Setting up squid as a reverse proxy / web accelerator
Getting Squid to work as a reverse proxy proved quite a challenge as I had no prior experience with squid or http caching and so was starting from scratch. The documentation for squid consists of a faq, a users guide and a configuration manual, which contains a lot of the information that is in the squid.conf file as comments placed above each option. The best documentation on reverse proxying using squid is here. This alone did not provide enough information to get reverse proxying working with midgard and the squid mailing lists, which can be searched using the search function on the squid website, provided an invaluable resource.
Although squid is available as a debian package, the easiest way to get it working as a reverse proxy is to compile it with the --disable-internal-dns option so I ended up downloading the source from the website and compiling it with this option. Also if you want to be able to produce custom logs for statistical analysis by webalizer and other similar programs you may want to apply the custom_log patch. This means that you can produce logs which contains useragent and referer stats without having to log everything and then filter it with a perl script. To get the custom_log patch to work you will need to use the latest snap-shot of the stable squid version which you can get from here. Unfortunately the custom logging options don't seem to correspond exactly to those in apache. This makes it more difficult to set up seperate logging for the different virtual hosts you might be running as you can not just apply the split-logfile.pl to your combined log file. I currently trying to learn some perl so I can figure out how to adapt the script or alternatively to better understand how the logging options in apache and squid work so I can adjust the squid ones to produce the same output as apache.
Once you have downloaded and unzipped the latest stable squid source cd into the source directory and run the following command:
$ patch -p1 < path-to-customlog-2.5.path
Just had to then tell patch what the name of the files that it should patch. I just typed in the name of all the files in the patch.
Then we compile the new source.
$ ./configure --prefix=/usr/local/squid --disable-internal-dns --enable-async-io
$ make all
$ sudo make install
Squid should now be installed in /usr/local/squid.

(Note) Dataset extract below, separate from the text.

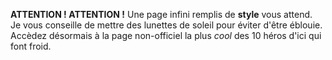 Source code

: **ATTENTION ! ATTENTION !** Une page infini remplis de **__style__** vous attend.  
Je vous conseille de mettre des lunettes de soleil pour éviter d'être éblouie.  
Accèdez désormais à la page non-officiel la plus *cool* des 10 héros d'ici qui font froid. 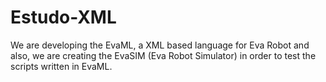 # Estudo-XML
We are developing the EvaML, a XML based language for Eva Robot and also, we are creating the EvaSIM (Eva Robot Simulator) in order to test the scripts written in EvaML.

The next step is to edit the squid.conf file which is in /usr/local/squid/etc/. This file is very well commented and very long. Now a lot of these options are not relevant if you are only using squid for a reverse proxy. If you are interested though I recommend reading all the comments and also referring to the documentation mentioned above. To view my squid.conf file click here. Refer to the documentation on reverse proxying for more information on the various options that I have used.
We now have to edit the httpd.conf file and the midgard-data.conf file so that apache will now only listen on port 80 on the loopback device. This will let us have squid listening on port 80 on our external device. By keeping apache listening on port 80 we don't have to worry about changing any of the settings for our midgard websites.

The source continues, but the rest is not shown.